What is being asked →
For the word "paymentMethod", search the records and show each line in which it occurs.

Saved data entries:
^^^^^^^^^^^^^^^^

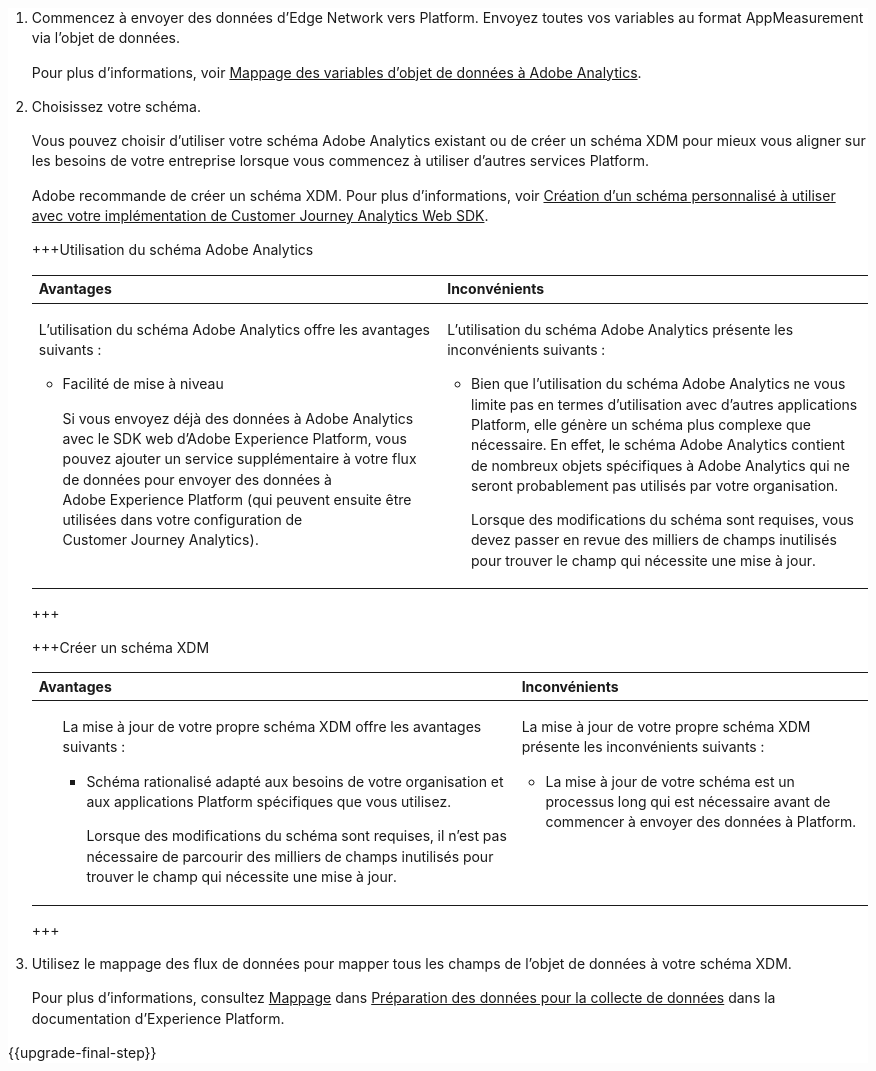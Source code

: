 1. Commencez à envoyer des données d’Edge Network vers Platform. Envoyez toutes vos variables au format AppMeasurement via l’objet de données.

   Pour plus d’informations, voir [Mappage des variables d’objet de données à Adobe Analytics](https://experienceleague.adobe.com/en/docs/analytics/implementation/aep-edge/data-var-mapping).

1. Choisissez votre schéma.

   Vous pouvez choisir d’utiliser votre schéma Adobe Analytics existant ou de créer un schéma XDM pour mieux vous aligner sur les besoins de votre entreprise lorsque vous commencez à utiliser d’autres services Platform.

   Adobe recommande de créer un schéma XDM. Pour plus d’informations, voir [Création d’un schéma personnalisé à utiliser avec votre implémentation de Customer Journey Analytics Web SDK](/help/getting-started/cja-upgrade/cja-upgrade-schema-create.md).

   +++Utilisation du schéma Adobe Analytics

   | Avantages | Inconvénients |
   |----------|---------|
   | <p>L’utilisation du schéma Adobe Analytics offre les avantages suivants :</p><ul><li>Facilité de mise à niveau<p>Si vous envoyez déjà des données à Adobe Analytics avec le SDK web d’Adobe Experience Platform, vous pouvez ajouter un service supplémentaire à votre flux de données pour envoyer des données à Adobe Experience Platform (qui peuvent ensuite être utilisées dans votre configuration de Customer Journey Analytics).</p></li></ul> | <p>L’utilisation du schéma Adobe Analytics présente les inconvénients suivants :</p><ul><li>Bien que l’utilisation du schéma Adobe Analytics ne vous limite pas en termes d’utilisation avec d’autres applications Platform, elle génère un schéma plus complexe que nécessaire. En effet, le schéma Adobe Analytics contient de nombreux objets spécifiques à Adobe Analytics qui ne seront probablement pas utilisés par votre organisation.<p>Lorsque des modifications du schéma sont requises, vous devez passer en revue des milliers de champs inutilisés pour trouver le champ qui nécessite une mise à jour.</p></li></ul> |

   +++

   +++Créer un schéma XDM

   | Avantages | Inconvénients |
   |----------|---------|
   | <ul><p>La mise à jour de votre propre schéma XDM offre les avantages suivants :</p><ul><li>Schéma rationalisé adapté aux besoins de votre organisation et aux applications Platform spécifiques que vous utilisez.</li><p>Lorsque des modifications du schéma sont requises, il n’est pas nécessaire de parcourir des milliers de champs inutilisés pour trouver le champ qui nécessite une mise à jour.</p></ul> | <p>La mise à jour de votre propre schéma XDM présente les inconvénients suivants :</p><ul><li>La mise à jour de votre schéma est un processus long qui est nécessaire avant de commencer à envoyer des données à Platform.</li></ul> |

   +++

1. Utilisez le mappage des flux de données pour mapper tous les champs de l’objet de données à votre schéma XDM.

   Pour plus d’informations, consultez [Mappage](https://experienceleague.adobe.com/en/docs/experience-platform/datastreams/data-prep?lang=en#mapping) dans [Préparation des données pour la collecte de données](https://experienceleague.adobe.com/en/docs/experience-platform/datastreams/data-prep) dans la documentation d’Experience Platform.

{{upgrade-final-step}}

^^^^^^^^^^^^^^^^

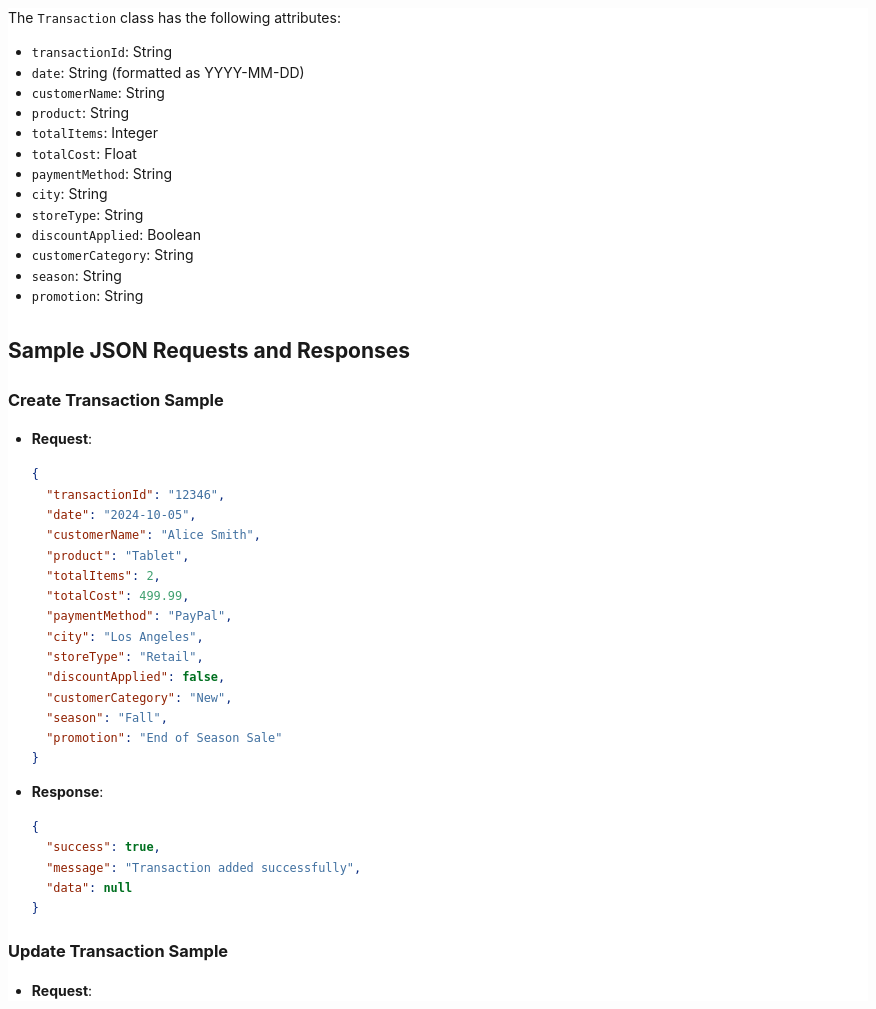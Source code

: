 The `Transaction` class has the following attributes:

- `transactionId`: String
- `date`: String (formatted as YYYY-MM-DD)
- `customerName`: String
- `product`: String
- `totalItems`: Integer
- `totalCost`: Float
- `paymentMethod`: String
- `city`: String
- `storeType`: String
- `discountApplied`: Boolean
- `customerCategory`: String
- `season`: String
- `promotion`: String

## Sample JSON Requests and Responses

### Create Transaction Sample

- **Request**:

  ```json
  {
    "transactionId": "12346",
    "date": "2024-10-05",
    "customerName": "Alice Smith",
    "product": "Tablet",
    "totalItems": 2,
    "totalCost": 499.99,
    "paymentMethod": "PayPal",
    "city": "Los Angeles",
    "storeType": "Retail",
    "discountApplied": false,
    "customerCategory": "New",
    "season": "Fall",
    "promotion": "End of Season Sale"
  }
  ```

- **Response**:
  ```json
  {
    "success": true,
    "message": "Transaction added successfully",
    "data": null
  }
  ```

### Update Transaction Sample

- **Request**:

^^^^^^^^^^^^^^^^

Solution below →
- `paymentMethod`: String
    "paymentMethod": "PayPal",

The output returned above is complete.